Il senso di responsabilità nasce da sé?
«Sì, possiamo dire questo. Molto spesso, fanno progetti per il futuro, desiderano una propria autonomia ma è un’equazione dalla quale non possono sottrarre la sorella o il fratello con la malattia».
È previsto un supposto psicologico per i sibling?
«A partire dal 2020, l’Osservatorio Malattie Rare si farà promotore dei Rare Siblings Groups, dei gruppi esperienziali, con alla base la tecnica dell’auto mutuo aiuto che saranno omogenei per età. Stiamo valutando se fare gruppi per patologia o fare dei gruppi con diverse patologie per un confronto più significativo. Questa è la terza fase del progetto che si realizzerà più avanti, stiamo definendo gli ultimi particolari».
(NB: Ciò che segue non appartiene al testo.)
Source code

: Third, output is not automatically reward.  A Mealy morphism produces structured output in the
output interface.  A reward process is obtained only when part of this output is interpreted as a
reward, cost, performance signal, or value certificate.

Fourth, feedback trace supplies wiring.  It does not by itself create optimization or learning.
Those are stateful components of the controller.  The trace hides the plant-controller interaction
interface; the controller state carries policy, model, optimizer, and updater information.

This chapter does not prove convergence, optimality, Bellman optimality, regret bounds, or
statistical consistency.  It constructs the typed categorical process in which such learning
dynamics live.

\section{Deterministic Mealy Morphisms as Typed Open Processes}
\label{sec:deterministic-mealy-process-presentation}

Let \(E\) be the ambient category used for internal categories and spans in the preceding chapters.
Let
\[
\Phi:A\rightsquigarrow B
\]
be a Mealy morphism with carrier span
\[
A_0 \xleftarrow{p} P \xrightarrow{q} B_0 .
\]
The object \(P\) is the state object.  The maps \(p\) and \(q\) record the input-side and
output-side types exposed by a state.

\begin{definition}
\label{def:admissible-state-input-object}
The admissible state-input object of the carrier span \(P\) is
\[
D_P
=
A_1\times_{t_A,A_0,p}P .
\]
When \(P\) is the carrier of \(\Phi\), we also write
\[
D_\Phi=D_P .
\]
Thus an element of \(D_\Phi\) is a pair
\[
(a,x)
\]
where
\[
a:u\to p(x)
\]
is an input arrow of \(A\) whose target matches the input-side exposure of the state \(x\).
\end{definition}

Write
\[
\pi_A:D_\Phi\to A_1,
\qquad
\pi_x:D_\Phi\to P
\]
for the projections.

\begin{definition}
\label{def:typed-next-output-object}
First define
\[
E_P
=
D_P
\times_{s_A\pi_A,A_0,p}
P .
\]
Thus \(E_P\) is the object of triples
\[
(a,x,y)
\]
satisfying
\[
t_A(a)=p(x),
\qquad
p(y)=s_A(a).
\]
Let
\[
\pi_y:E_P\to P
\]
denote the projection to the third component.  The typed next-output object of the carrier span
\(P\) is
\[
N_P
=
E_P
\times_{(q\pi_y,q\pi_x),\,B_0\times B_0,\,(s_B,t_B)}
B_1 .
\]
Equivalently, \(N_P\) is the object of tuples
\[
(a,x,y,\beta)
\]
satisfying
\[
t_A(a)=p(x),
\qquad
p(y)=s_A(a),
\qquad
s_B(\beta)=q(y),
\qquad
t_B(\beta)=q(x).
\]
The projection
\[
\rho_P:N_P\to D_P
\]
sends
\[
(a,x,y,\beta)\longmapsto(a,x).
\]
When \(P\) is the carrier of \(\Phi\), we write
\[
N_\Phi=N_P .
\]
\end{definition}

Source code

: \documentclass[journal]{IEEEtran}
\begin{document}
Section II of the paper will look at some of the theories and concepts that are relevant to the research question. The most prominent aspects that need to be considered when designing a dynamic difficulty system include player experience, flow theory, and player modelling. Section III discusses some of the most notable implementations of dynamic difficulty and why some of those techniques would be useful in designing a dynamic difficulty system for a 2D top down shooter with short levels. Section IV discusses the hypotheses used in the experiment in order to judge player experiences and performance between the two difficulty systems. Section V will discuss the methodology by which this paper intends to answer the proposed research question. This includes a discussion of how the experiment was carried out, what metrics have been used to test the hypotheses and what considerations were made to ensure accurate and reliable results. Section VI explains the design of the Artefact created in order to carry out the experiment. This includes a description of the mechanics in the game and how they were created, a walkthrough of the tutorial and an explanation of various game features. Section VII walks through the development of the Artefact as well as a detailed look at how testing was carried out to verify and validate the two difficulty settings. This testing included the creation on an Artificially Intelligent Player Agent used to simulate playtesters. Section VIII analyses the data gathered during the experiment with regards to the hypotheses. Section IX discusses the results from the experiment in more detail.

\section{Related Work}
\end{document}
Qual è l’approccio psicologico più idoneo per i nuclei familiari influenzati dalle malattie rare?
«Secondo me, i gruppi di auto mutuo aiuto sono una grande risorsa: se non c’è una patologia pregressa e la reazione è conseguente alla malattia – ossia parliamo di una reazione normale rispetto a una situazione di sconvolgimento – non è detto che sia necessario un sostegno psicologico o una psicoterapia, ma può essere sufficiente avere la possibilità di parlare ed esprimere le emozioni che si vivono, già questo può essere terapeutico».